BEGIN Source material
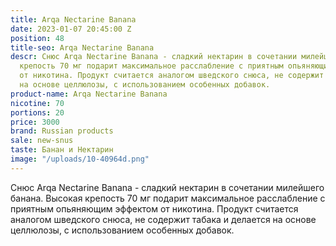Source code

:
 ```yaml
---
title: Arqa Nectarine Banana
date: 2023-01-07 20:45:00 Z
position: 48
title-seo: Arqa Nectarine Banana
descr: Снюс Arqa Nectarine Banana - сладкий нектарин в сочетании милейшего банана.  Высокая
  крепость 70 мг подарит максимальное расслабление с приятным опьяняющим эффектом
  от никотина. Продукт считается аналогом шведского снюса, не содержит табака и делается
  на основе целлюлозы, с использованием особенных добавок.
product-name: Arqa Nectarine Banana
nicotine: 70
portions: 20
price: 3000
brand: Russian products
sale: new-snus
taste: Банан и Нектарин
image: "/uploads/10-40964d.png"
---
```


Снюс Arqa Nectarine Banana - сладкий нектарин в сочетании милейшего банана.  Высокая крепость 70 мг подарит максимальное расслабление с приятным опьяняющим эффектом от никотина. Продукт считается аналогом шведского снюса, не содержит табака и делается на основе целлюлозы, с использованием особенных добавок.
END Source material
| What the exercise asks |
Once the pictures are set aside, give the rest of the material again unchanged.

| Reply to the exercise |
Source code

:
 ```yaml
---
title: Arqa Nectarine Banana
date: 2023-01-07 20:45:00 Z
position: 48
title-seo: Arqa Nectarine Banana
descr: Снюс Arqa Nectarine Banana - сладкий нектарин в сочетании милейшего банана.  Высокая
  крепость 70 мг подарит максимальное расслабление с приятным опьяняющим эффектом
  от никотина. Продукт считается аналогом шведского снюса, не содержит табака и делается
  на основе целлюлозы, с использованием особенных добавок.
product-name: Arqa Nectarine Banana
nicotine: 70
portions: 20
price: 3000
brand: Russian products
sale: new-snus
taste: Банан и Нектарин
image: "/uploads/10-40964d.png"
---
```


Снюс Arqa Nectarine Banana - сладкий нектарин в сочетании милейшего банана.  Высокая крепость 70 мг подарит максимальное расслабление с приятным опьяняющим эффектом от никотина. Продукт считается аналогом шведского снюса, не содержит табака и делается на основе целлюлозы, с использованием особенных добавок.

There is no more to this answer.